EXERCISE:
In the entries below, count each line where "audit" appears. Give the total and nothing more.

EXTRACTED MATERIAL:

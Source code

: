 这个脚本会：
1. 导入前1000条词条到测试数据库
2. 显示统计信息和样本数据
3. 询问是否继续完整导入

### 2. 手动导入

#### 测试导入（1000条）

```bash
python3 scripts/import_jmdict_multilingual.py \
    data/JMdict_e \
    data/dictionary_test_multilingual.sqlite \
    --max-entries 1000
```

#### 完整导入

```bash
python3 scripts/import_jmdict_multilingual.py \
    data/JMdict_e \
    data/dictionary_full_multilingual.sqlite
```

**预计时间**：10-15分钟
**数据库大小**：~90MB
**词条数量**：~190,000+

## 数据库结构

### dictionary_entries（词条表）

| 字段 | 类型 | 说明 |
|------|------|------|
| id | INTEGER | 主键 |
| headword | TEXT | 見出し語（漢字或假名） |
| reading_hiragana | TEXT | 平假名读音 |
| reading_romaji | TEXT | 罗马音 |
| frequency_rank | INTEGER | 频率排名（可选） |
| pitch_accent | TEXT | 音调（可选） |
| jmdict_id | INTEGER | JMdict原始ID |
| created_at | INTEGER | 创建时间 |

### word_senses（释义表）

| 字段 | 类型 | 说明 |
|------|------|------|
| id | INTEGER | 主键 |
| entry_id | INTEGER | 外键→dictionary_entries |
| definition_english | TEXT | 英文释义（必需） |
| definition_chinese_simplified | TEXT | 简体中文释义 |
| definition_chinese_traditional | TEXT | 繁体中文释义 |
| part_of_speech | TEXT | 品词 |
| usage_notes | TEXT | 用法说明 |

* * *

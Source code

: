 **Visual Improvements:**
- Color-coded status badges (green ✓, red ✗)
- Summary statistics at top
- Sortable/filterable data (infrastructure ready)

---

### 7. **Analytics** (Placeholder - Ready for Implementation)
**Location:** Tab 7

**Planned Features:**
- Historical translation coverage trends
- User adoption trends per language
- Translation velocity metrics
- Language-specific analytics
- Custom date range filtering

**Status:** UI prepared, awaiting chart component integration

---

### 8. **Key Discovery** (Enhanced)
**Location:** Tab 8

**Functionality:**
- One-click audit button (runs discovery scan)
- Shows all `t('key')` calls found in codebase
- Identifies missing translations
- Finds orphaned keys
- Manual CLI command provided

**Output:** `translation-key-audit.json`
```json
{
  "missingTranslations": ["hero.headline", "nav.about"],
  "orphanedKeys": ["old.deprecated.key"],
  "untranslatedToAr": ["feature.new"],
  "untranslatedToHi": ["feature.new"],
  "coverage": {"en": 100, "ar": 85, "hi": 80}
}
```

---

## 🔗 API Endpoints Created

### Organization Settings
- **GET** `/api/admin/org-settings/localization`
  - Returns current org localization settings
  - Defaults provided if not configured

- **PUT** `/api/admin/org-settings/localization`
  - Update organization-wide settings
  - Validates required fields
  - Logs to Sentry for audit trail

...

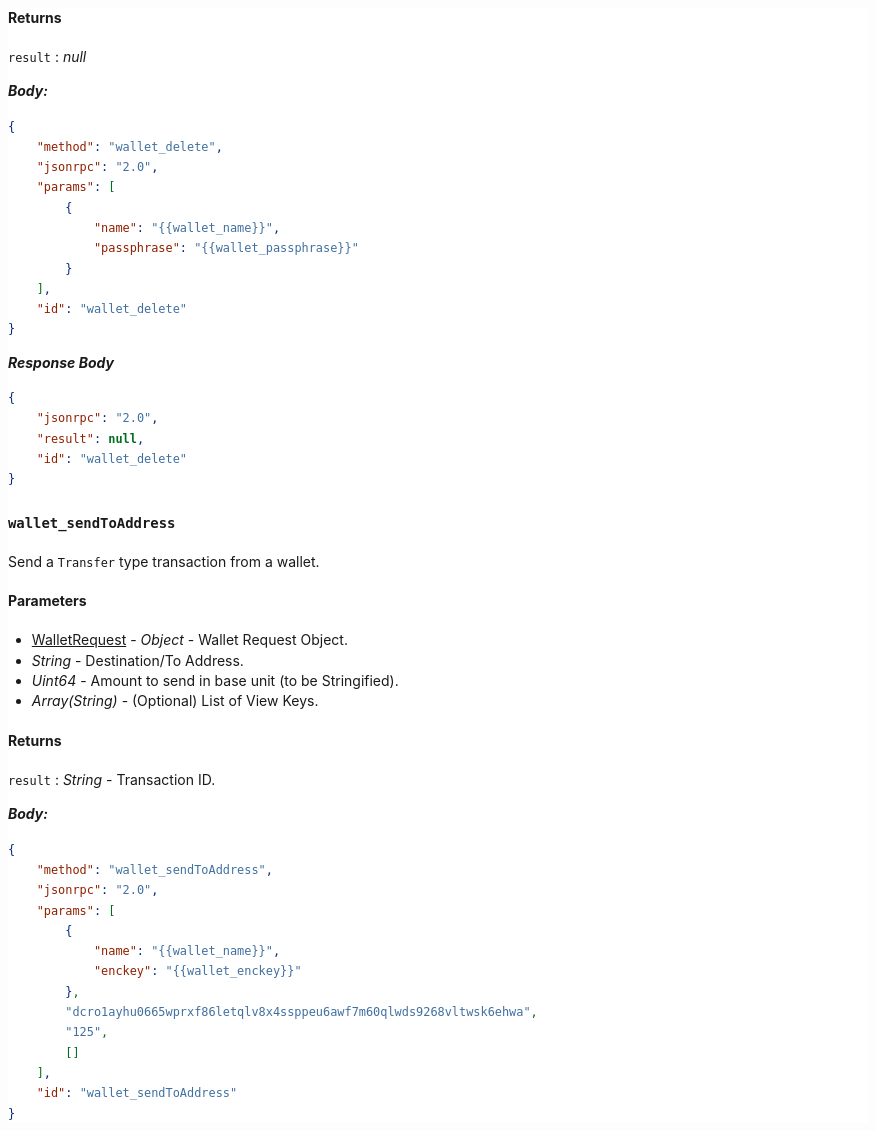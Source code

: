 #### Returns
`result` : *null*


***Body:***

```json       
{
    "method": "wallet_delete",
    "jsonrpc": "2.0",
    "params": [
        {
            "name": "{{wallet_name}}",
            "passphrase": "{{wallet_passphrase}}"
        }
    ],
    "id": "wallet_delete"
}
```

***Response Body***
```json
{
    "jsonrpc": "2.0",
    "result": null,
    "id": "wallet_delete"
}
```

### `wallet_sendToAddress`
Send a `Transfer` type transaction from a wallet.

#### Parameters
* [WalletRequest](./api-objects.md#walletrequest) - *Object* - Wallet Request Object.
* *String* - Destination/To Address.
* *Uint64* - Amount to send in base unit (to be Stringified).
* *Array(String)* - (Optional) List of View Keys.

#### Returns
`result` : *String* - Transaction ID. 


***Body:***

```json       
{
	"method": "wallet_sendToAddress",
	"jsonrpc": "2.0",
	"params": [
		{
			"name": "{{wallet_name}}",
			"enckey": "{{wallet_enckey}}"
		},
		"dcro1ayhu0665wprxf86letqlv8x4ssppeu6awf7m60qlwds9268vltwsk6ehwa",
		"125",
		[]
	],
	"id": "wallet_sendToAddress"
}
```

RESPONSE TO THIS TASK:
3